II) MEIOS DE EXECUÇÃO
O crime de homicídio por ser praticado por ação ou omissão, como, por exemplo, 
no caso da mãe que deixa de alimentar o filho, causando-lhe a morte. 
Todavia, se o meio de execução é absolutamente ineficaz para produzir o resultado, 
caracteriza a hipótese de crime impossível, previsto no artigo 17 do Código Penal. 
Ex: o agente buscar ceifar a vida da vítima com simulacro de arma de fogo (arma 
de brinquedo); se a perícia constatar que a arma era totalmente inapta a desferir disparos por algum defeito; 
arma descarregada, sem que haja munição para carregá-la ao alcance do agente. 

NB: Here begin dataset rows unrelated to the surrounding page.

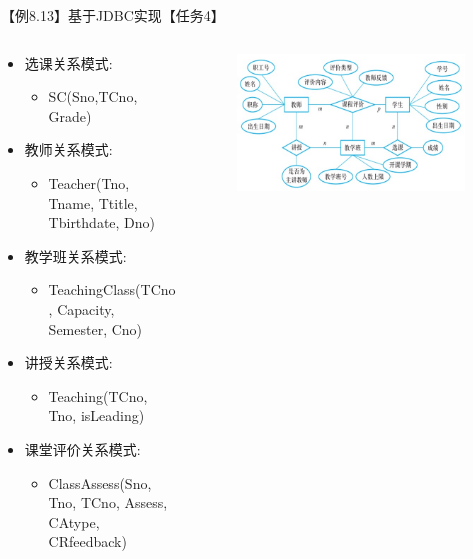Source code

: \begin{frame}{【例8.13】基于JDBC实现【任务4】}
\begin{columns}
\begin{column}{0.6\textwidth}
\vspace{-2ex}
\begin{itemize}
    \item 选课关系模式:
    \begin{itemize}
        \item SC(Sno,TCno, Grade)
    \end{itemize}
    \vspace{-1ex}
    \item 教师关系模式:
    \begin{itemize}
        \item Teacher(Tno, Tname, Ttitle, Tbirthdate, Dno)
    \end{itemize} 
    \vspace{-1ex}
    \item 教学班关系模式: 
    \begin{itemize}
        \item TeachingClass(TCno, Capacity, Semester, Cno)
    \end{itemize}
    \vspace{-1ex}
    \item 讲授关系模式:
    \begin{itemize}
        \item Teaching(TCno, Tno, isLeading) 
    \end{itemize}
    \vspace{-1ex}
    \item 课堂评价关系模式: 
    \begin{itemize}
        \item ClassAssess(Sno, Tno, TCno, Assess, CAtype, CRfeedback)
    \end{itemize}
\end{itemize}
\end{column}

\begin{column}{0.4\textwidth}
\begin{figure}
    \centering
    \includegraphics[width=\textwidth]{figure/fig-14.jpg}
\end{figure}
\end{column}

\end{columns}
\end{frame}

De outro lado, se o revólver estava carregado com balas velhas ou que falham, que 
podem ou não disparar, o meio utilizado é relativamente ineficaz para produzir o resultado, podendo, nesse 
caso, caracterizar a tentativa de homicídio. 
III) HOMICÍDIO PRIVILEGIADO – Art. 121, § 1º
O art. 121, § 1º, do CP, descreve o homicídio privilegiado como o fato de o sujeito 
cometer o delito impelido por motivo de relevante valor social ou moral, ou sob o domínio de violenta emoção, 
logo em seguida a injusta provocação da vítima. Neste caso, o juiz pode reduzir a pena de 1/6 a 1/3. 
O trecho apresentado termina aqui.